'Flaming Cheerios' Protester Michael Leisner Dies of Heart Attack, Remembered As 'Fiery Elijah'
Michael Leisner, the "cereal arsonist" who set fire to a box of Cheerios cereal in front of the Minn. General Mills' headquarters last week in protest of same-sex marriage, has died of a heart attack. He was 65 years old.
Leisner's pastor Dwight Denyes of the Emmaneul Christian Center told media outlets that the 65-year-old real estate broker passed away Saturday, Aug. 11 while waiting in his car for his children to finish playing tennis near his Andover, Minn. home.
Pastor Denyes told the Minneapolis Star Tribune that Leisner "was a very loving and caring father of his four children, a loving husband and he seemed to get along with other people."
In a statement released to the Minneapolis Star Tribune, the family says that Leisner's two children came back to the car and found their father not breathing. He died shortly after at Mercy Hospital in Coon Rapids, having suffered a "massive heart attack."
"Yesterday, a man called Mike Leisner, who was my spiritual father, died. He had the courage of a Lion for God, [and] some remembered him as a fiery Elijah with the boldness of John the Baptist," Scott Christian Leisner, who is Michael Leisner's nephew and works as a Christian missionary in Costa Rica, wrote in a tribute Facebook post.
Leisner gained internet fame from an Aug. 5 YouTube video, filmed by one of his sons, which featured the 65-year-old Christian torching a box of Honeynut Cheerios in front of the General Mills headquarters in Golden Valley, Minn.
"One out of every eight boxes of cereal in this country is Cheerios. This is really the treat, now, for the homosexuals," Leisner tells the camera.
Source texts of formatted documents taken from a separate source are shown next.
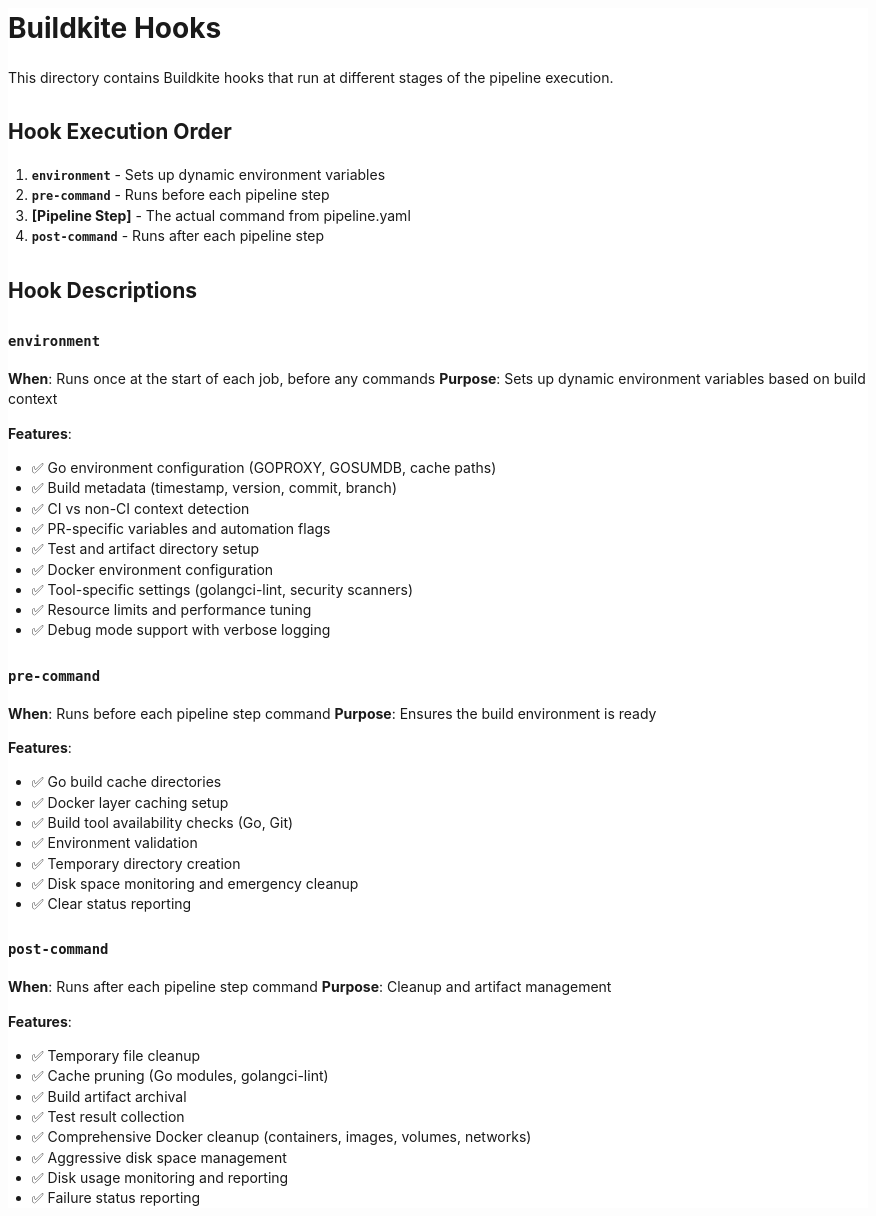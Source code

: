 # Buildkite Hooks

This directory contains Buildkite hooks that run at different stages of the pipeline execution.

## Hook Execution Order

1. **`environment`** - Sets up dynamic environment variables
2. **`pre-command`** - Runs before each pipeline step
3. **[Pipeline Step]** - The actual command from pipeline.yaml
4. **`post-command`** - Runs after each pipeline step

## Hook Descriptions

### `environment`
**When**: Runs once at the start of each job, before any commands
**Purpose**: Sets up dynamic environment variables based on build context

**Features**:
- ✅ Go environment configuration (GOPROXY, GOSUMDB, cache paths)
- ✅ Build metadata (timestamp, version, commit, branch)
- ✅ CI vs non-CI context detection
- ✅ PR-specific variables and automation flags
- ✅ Test and artifact directory setup
- ✅ Docker environment configuration
- ✅ Tool-specific settings (golangci-lint, security scanners)
- ✅ Resource limits and performance tuning
- ✅ Debug mode support with verbose logging

### `pre-command`
**When**: Runs before each pipeline step command
**Purpose**: Ensures the build environment is ready

**Features**:
- ✅ Go build cache directories
- ✅ Docker layer caching setup
- ✅ Build tool availability checks (Go, Git)
- ✅ Environment validation
- ✅ Temporary directory creation
- ✅ Disk space monitoring and emergency cleanup
- ✅ Clear status reporting

### `post-command`
**When**: Runs after each pipeline step command
**Purpose**: Cleanup and artifact management

**Features**:
- ✅ Temporary file cleanup
- ✅ Cache pruning (Go modules, golangci-lint)
- ✅ Build artifact archival
- ✅ Test result collection
- ✅ Comprehensive Docker cleanup (containers, images, volumes, networks)
- ✅ Aggressive disk space management
- ✅ Disk usage monitoring and reporting
- ✅ Failure status reporting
"And this is our protest against General Mills [for] advocating same-sex marriages. So we are gonna torch some cereal," he adds.
Although Leisner intended to torch only the cereal itself, he accidentally torched the entire box. He then is seen frantically trying to stamp out the flames as they spread to the bowl and the grass in front of the General Mills building.
Noticing that the fire had become unruly, Leisner then tells his sons to get in the car and they flee from the scene.
General Mills has been an outspoken proponent of same-sex marriage, with CEO Ken Powell donating money to pro-same sex marriage organizations and speaking out against Minnesota's proposed November 2012 amendment that would ban gay marriage.
Leisner initially faced possible criminal charges for setting fire to the front lawn of General Mills, but after his death, the investigation has been "exceptionally closed," police told The Smoking Gun.
Leisner's funeral service is scheduled for Friday, Aug. 17 at the Emmanuel Christian Center in Spring Lake Park, near Minneapolis, Minn.